Material to process Start Marker
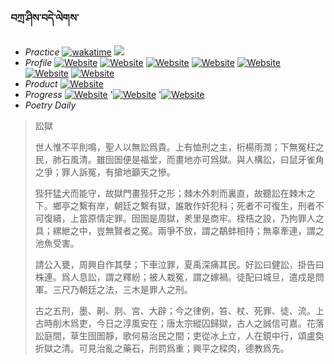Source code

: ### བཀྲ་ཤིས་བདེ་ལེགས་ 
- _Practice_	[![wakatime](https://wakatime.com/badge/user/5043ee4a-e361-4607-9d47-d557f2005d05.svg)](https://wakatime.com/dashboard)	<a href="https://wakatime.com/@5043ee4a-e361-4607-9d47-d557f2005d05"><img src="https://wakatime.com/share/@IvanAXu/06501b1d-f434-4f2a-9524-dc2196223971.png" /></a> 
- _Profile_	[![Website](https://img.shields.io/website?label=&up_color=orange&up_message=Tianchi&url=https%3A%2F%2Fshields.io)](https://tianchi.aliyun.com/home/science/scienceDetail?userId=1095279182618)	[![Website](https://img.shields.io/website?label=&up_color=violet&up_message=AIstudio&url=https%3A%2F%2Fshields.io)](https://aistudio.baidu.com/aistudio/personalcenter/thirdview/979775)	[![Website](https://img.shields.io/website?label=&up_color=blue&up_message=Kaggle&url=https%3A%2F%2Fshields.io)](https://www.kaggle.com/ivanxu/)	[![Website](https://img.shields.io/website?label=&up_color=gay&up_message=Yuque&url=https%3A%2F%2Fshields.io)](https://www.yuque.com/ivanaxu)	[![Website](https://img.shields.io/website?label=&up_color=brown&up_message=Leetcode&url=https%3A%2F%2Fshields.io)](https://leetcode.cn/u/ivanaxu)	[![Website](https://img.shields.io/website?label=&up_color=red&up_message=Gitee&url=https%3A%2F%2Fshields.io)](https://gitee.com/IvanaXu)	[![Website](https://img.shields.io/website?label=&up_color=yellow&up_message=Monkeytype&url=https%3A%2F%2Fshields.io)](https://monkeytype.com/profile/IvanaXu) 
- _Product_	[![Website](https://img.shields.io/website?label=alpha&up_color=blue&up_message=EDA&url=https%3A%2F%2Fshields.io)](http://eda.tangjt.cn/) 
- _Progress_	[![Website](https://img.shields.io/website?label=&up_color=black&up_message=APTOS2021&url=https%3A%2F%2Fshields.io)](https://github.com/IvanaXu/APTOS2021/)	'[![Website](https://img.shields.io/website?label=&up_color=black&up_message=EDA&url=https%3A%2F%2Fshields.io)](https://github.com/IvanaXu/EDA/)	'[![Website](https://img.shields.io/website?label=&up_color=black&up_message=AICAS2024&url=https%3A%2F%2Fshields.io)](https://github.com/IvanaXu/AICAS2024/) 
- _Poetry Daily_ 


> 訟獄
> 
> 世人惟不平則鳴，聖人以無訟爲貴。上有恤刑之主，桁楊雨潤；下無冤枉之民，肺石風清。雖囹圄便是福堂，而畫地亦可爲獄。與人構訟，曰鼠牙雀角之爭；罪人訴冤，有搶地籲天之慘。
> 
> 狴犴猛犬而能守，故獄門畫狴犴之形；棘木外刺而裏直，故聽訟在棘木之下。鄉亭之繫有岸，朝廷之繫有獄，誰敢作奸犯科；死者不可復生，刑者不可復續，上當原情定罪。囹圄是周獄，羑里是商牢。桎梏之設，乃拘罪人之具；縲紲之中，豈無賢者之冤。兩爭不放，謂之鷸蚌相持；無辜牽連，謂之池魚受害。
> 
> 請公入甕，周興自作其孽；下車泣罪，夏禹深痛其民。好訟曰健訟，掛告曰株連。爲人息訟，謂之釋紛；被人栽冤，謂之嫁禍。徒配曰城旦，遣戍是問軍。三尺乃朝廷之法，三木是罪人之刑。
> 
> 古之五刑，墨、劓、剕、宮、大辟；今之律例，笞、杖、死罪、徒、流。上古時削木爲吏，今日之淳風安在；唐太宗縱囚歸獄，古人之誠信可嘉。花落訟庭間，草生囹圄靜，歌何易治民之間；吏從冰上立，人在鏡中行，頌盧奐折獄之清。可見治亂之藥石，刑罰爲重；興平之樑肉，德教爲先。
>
Material to process End Marker
Material to process Start Marker
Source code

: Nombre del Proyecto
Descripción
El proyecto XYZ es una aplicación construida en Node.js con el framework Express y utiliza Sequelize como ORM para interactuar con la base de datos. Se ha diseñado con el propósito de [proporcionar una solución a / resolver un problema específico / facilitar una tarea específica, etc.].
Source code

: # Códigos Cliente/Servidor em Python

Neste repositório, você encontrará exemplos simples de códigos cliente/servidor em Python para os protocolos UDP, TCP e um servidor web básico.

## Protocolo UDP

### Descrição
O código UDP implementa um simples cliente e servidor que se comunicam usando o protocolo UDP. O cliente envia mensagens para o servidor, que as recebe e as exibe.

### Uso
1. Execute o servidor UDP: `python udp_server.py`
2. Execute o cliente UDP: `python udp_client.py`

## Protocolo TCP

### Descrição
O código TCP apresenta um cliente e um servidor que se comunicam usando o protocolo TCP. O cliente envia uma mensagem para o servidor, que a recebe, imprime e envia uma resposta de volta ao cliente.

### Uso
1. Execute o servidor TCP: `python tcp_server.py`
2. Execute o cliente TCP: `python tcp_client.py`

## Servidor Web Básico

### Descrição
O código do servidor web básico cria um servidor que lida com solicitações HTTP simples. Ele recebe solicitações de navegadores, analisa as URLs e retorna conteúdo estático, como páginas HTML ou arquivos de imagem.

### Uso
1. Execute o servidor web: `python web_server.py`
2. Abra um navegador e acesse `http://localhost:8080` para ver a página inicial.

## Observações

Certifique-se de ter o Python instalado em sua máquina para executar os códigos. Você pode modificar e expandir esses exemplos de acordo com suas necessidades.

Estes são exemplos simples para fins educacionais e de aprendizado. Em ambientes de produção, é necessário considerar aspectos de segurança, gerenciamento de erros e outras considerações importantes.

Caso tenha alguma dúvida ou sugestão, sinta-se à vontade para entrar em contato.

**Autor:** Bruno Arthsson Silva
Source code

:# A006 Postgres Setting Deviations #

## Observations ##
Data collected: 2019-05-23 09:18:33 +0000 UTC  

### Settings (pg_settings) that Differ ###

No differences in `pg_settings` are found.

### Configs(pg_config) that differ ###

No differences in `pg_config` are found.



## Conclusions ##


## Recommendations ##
Material to process End Marker
Work required:
Scan the lines above for the word "differences". Return each one that has it.

Written response:
No differences in `pg_settings` are found.
No differences in `pg_config` are found.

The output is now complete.